Strictly, for different lead times (i.e. for the different coloured curves) the M-climate will vary a little bit (due to model drift and under-sampling) but also more particularly in spring and autumn when day-to-day climatic changes are at their greatest (see Limitations of twice weekly updates to the M-Climate).   In spite of such variations it is still reasonable, helpful and recommended to inter-compare the M-climate curve (black) with all the coloured curves (even if this is only strictly valid for the same lead time that it represents - i.e. the red curve).  Note, incidentally, that the M-climate, as used here and on meteograms, is now based on re-forecasts initialised from ERA5 data; this is higher quality output, and has greater compatibility with actual forecasts, than was the case previously when the re-forecasts were initialised from ERA-Interim data (i.e. before model cycle 46r1 was introduced in June 2019).


Note: a zone of the ensemble forecast curve (red) which has a steep slope implies more ensemble members have forecast similar values and indicates higher probabilities (assuming the forecasts are unbiased) in the value indicated.  Conversely, a shallow slope in the forecast curve (red) implies greater diversity among ensemble member forecasts and hence lower probabilities for the temperature indicated.

Simplistically:

  • Steep slope implies higher confidence.
  • Shallow slope implies lower confidence.


 Fig8.1.9.1-1: The cumulative distribution function (CDF) shows the probability not exceeding a threshold value (e.g. say, not exceeding 20°C).  The figure is a schematic explanation of the principle behind the Extreme Forecast Index (EFI).  The blue line shows the cumulative probability of temperatures evaluated by M-climate for a given location, time of year and forecast lead time.  The red line shows the corresponding cumulative probability of temperatures evaluated by the ensemble.  EFI is measured by the area between the CDFs of the M-Climate (blue) and the CDFs of the ensemble members (red).   Almost all the ensemble forecast temperatures are above the M-climate median and about 15% are above the M-climate maximum.  In this case, the EFI is positive (the red line to the right of the blue line), indicating higher than normal probabilities of warm anomalies.  

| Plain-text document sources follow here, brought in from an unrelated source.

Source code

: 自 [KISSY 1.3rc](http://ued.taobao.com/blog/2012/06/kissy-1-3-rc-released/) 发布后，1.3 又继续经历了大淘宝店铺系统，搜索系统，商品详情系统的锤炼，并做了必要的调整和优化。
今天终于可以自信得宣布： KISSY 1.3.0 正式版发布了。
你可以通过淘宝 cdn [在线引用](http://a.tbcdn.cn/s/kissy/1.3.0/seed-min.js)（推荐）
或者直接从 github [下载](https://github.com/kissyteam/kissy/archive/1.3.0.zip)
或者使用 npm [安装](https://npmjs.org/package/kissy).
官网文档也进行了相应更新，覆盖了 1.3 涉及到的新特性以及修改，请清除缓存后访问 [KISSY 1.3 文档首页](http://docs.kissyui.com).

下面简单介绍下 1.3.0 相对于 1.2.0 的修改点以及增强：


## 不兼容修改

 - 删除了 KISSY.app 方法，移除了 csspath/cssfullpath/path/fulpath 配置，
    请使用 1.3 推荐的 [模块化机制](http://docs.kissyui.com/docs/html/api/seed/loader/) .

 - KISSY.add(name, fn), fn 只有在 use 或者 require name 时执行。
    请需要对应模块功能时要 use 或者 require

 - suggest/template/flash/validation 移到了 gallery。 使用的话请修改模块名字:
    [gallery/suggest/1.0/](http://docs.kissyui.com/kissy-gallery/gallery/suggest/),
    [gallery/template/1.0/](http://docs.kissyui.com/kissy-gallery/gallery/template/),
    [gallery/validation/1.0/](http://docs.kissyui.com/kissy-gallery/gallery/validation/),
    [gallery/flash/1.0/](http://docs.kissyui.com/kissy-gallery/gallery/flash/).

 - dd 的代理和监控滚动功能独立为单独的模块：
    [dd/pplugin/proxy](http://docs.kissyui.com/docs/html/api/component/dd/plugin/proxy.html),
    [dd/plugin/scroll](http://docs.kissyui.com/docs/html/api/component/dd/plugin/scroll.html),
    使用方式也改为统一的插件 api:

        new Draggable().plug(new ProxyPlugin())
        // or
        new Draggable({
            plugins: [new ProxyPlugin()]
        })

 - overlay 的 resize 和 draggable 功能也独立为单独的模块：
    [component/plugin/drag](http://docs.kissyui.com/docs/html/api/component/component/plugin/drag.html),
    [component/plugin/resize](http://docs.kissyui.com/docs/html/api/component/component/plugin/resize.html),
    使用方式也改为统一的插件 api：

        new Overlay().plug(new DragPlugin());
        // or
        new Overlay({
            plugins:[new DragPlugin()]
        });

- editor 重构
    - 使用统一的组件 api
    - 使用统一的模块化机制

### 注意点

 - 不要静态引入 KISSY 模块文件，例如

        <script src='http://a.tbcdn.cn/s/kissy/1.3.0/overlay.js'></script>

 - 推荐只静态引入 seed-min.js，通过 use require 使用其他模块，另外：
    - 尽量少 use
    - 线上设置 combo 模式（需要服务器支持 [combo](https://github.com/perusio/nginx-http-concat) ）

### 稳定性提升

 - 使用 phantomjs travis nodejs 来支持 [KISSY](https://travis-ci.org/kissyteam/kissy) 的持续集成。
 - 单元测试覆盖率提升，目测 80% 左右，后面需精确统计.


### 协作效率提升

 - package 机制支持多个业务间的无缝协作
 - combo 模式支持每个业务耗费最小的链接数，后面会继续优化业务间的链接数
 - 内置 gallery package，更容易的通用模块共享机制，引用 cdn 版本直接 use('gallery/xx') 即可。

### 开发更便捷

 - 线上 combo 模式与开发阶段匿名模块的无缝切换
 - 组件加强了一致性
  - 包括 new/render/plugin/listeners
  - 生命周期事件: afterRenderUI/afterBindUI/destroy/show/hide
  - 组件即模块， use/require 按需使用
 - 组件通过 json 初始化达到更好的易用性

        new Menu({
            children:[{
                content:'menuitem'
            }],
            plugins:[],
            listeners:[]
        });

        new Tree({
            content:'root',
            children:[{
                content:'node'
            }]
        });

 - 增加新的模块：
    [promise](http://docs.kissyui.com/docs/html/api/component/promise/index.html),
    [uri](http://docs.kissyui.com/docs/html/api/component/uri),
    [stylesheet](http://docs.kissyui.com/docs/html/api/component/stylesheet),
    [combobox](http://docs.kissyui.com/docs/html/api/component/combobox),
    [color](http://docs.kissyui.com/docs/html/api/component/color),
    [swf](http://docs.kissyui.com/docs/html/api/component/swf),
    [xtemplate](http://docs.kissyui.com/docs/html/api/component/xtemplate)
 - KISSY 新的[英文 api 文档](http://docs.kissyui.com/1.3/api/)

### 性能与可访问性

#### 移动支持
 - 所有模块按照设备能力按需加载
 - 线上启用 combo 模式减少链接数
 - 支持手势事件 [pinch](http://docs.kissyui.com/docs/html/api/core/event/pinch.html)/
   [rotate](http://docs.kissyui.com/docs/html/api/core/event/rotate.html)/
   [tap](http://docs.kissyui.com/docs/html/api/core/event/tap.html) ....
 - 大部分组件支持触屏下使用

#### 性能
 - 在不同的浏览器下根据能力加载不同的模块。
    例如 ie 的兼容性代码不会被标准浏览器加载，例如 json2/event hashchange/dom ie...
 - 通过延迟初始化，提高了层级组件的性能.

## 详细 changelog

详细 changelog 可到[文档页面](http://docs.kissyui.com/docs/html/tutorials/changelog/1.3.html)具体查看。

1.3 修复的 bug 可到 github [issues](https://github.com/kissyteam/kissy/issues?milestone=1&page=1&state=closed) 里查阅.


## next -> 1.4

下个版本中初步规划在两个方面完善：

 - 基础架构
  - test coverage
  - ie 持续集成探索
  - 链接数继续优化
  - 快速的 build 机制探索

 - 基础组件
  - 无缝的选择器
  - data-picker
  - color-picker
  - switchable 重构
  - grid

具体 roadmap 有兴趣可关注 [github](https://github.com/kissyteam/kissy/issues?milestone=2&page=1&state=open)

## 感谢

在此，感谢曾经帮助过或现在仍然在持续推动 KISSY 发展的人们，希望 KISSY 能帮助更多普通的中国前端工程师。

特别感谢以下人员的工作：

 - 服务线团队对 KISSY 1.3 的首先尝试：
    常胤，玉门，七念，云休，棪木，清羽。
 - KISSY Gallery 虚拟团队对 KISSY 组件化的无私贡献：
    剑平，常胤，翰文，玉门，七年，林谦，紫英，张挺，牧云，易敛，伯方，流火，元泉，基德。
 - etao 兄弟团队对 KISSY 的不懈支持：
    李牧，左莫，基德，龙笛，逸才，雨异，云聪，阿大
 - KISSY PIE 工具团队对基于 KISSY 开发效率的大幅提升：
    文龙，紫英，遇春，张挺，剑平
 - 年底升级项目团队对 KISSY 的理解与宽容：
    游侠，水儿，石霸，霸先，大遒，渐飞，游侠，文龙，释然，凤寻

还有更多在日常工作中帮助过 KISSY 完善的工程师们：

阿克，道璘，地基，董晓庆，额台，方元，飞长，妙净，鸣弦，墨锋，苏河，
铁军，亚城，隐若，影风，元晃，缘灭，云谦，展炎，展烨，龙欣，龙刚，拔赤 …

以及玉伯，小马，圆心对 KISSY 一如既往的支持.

Probability Density Function (PDF)

The Probability Density Function (PDF) is the first derivative of the cumulative distribution function CDF). 

Fig8.1.9.1-2(left): Example cumulative distribution function (CDF).

Fig8.1.9.1-2(right): The probability density function (PDF) is defined as the first derivative of the CDF.  The graphs correspond to the example CDF curves in Fig8.1.9.1-2 with the temperature M-climate (blue) and the forecast distribution (red). 

Dotted lines show the median for the M-Climate and forecast.

The median and any other percentile is given by reading the point on the x-axis where a horizontal probability line intersects the curve.  The most likely values are associated with those where the CDF is steepest.  Similarly, the PDF shows peaks in the curve at the highest probability intervals.  The EFI can be understood and interpreted with both the CDF and PDF in mind; the former relates to the EFI value, the latter clarifies the connection to probabilities.  A steep slope of the CDF, or equivalently a narrow peak of the PDF, implies a high confidence in the forecast.

In the upper frames of Fig8.1.9.1-2 the peak of the forecast PDF (red) is to the right of the peak of the M-climate PDF (blue), indicating that the forecast predicts warmer than normal conditions and the sharpness of the peak indicates fairly high probability.

In the lower frames of Fig8.1.9.1-2 the peak of the forecast PDF (red) is to the left of the peak of the M-climate PDF (blue), indicating that the forecast predicts colder than normal conditions and the sharpness of the peak indicates high probability.


Bi-modality

Sometimes the distribution of possible outcomes can have two favoured solutions.  This is called "bimodality".  On a PDF this is clearly shown by two peaks.  On a CDF curve it will be denoted by a step. A scenario in which one can sometimes see bimodal solutions is for the maximum wind gust parameter, close to the track of an active, small scale frontal wave cyclone.  North of the track relatively light winds are favoured whilst south of the track very strong winds are favoured.  Values in between may be less likely overall.

Fig8.1.9.1-3: This example probability density function (PDF) diagram shows the ensemble members to be widely distributed but fall towards two distinct more likely wind speeds - one set suggests a most probable wind speed centred around the peak at W1 and a second set suggests a probable wind speed centred around the peak at W2.  The CDF associated with the example PDF shows the probability of (i.e. the percentage of ensemble members) attaining wind speeds.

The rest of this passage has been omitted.